27 September 2016

Der weltweit mieseste Espresso von ganz Wien


Hiermit möchte ich eine Reisewarnung für Wien aussprechen. Nicht für die ganze Stadt natürlich, aber für das Café am Raimundhof.

Ein uns grundlos übel gesinntes Schicksal ließ uns gestern dort einkehren, angelockt von der Verheißung eines Espressos und dem auf der draußen platzierten Tafel offerierten Apfelstrudel.

Der Espresso war völlig ungenießbar – als hätten die Bohnen nach der Röstung zwei Jahre unter verfaultem Heu verbracht. Noch niemals in meiner Kaffeekonsumptionskarriere habe ich ein aufgebrühtes Getränk dieser Provenienz nicht ausgetrunken, hier aber war es mir unmöglich.

Und der Apfelstrudel schmeckte, als sei „Coppenrath & Wiese in der Mikrowelle ermordet worden“ (O-Ton Ms. Columbo). Also, meine Damen und Herren, wenn Ihnen Ihr Leib und Leben und die Erinnerung an Wien wichtig sind, dann meiden Sie unbedingt das Café am Raimundhof!

Zumal der Wirt, als ich ihm schonend die Ungenießbarkeit seines Gebräus nahezubringen versuchte, mit Unverständnis reagierte („Döhs is unser gonz nommaler Kaffee.“) Selbstverständlich landete die unglückselige Tasse demzufolge – obgleich nur zur Hälfte konsumiert – auch auf der Rechnung. Also bleiben Sie bloß da weg! Gehen Sie lieber ins Café Ritter, obwohl man dort keine Kartenzahlung (österreichisch: „Bankomat“) akzeptiert.

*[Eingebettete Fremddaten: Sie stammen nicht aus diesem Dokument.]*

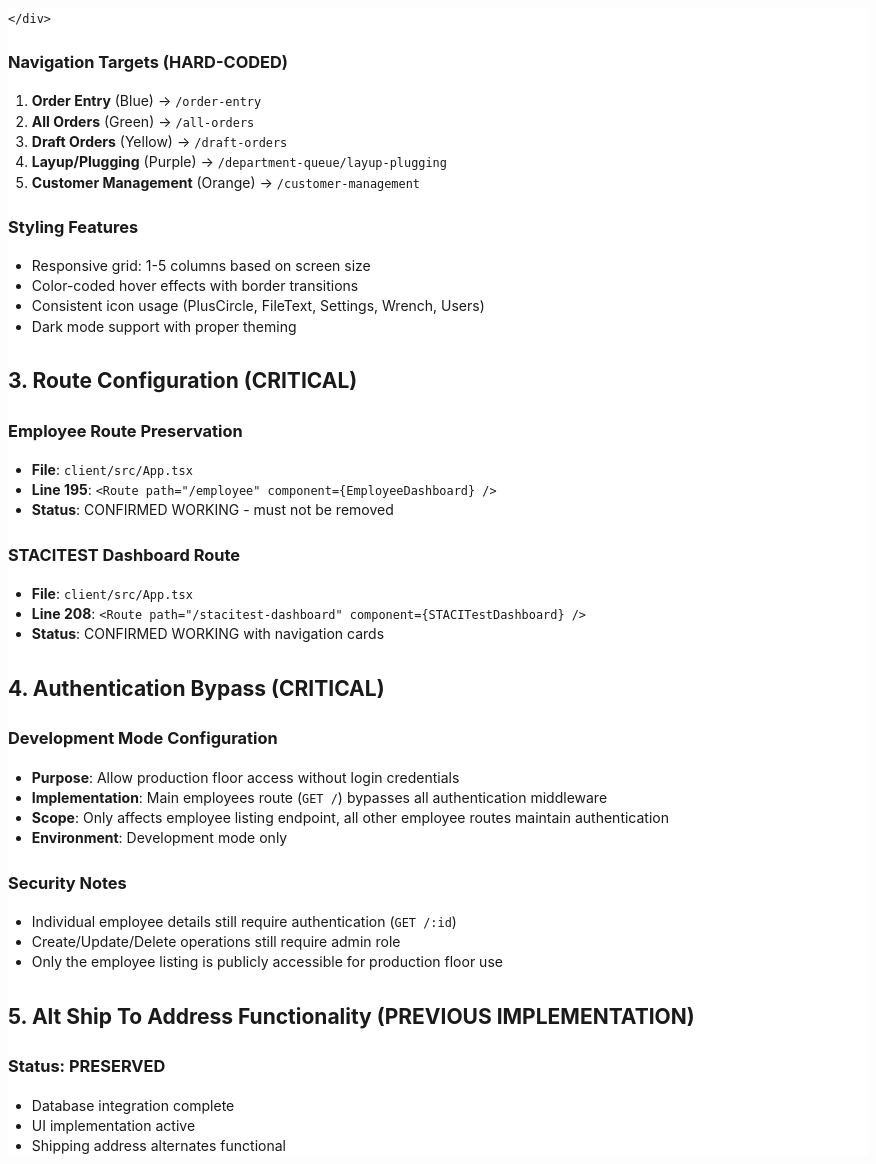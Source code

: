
```tsx
</div>
```

### Navigation Targets (HARD-CODED)
1. **Order Entry** (Blue) → `/order-entry`
2. **All Orders** (Green) → `/all-orders`  
3. **Draft Orders** (Yellow) → `/draft-orders`
4. **Layup/Plugging** (Purple) → `/department-queue/layup-plugging`
5. **Customer Management** (Orange) → `/customer-management`

### Styling Features
- Responsive grid: 1-5 columns based on screen size
- Color-coded hover effects with border transitions
- Consistent icon usage (PlusCircle, FileText, Settings, Wrench, Users)
- Dark mode support with proper theming

## 3. Route Configuration (CRITICAL)

### Employee Route Preservation
- **File**: `client/src/App.tsx` 
- **Line 195**: `<Route path="/employee" component={EmployeeDashboard} />`
- **Status**: CONFIRMED WORKING - must not be removed

### STACITEST Dashboard Route
- **File**: `client/src/App.tsx`
- **Line 208**: `<Route path="/stacitest-dashboard" component={STACITestDashboard} />`
- **Status**: CONFIRMED WORKING with navigation cards

## 4. Authentication Bypass (CRITICAL)

### Development Mode Configuration
- **Purpose**: Allow production floor access without login credentials
- **Implementation**: Main employees route (`GET /`) bypasses all authentication middleware
- **Scope**: Only affects employee listing endpoint, all other employee routes maintain authentication
- **Environment**: Development mode only

### Security Notes
- Individual employee details still require authentication (`GET /:id`)
- Create/Update/Delete operations still require admin role
- Only the employee listing is publicly accessible for production floor use

## 5. Alt Ship To Address Functionality (PREVIOUS IMPLEMENTATION)

### Status: PRESERVED
- Database integration complete
- UI implementation active
- Shipping address alternates functional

Wo ich mich in Wien nicht rangetraut habe, ist eine hierzulande spezifische Variante meines Lieblingsgetränks, nämlich der „Oilesso“. Als Purist, der weder Zucker noch Milch noch Alkoholika an seinen Espresso lässt, ist mir auch die Zutat Kürbiskernöl, welcher ich in anderen Zusammenhängen sehr zugeneigt bin, äußerst suspekt.

Beide Seiten können dabei, wie ich vermute, nur verlieren. Hat jemand sich schon einmal todesmutig einem derartigen Verkostungsexperiment ausgesetzt? Ein Erfahrungsbericht würde mich interessieren, denn ich mag auch Horrorfilme.

Eine interessante Erkenntnis vermittelte uns das Sightseeing. Nach über vier Stunden Wanderns durch Wien, nach knapp 17 Kilometern also, hätten lediglich anderthalb Hamburger Royal mit Käse ausgereicht, um die dabei verbrauchten Kalorien wieder komplett aufzufüllen.

Das spricht eindeutig für den Nährwert von Fast Food – und ebenso für das in bergsteigerischer Hinsicht überschaubare Anspruchslevel von Wien.

Natürlich sind wir nicht nur zu Fuß unterwegs gewesen, sondern auch in der Straßenbahn. Dort fielen mir Sitze ins Auge, die für bestimmte bedürftige Bevölkerungsgruppen reserviert waren: Schwangere, Mütter mit Kind, Blinde – und Harry Rowohlt.

Leider kann der das Privileg nicht mehr in Anspruch nehmen. Es ist zum Heulen.



25 September 2016

Reeperbahnfestival 2016: Eine Fotonachlese


Als ich heute Abend beim Konzert der britischen Newcomerin Alexandra Saviour im Imperial-Theater war, dachte ich: In einer skurrileren und deshalb lebenswerteren Version unserer Welt würde Herr Naidoo sie heiraten und ihren Namen annehmen.

Die gute Alexandra habe ich nicht fotografiert – wie überhaupt wenige Künstler –, dafür aber das Drumherum, vor allem die Stilleben im Trubel. Hier eine kleine Nachlese dreier toller Tage auf dem Kiez, die so ganz anders waren als sonst wochenendüblich.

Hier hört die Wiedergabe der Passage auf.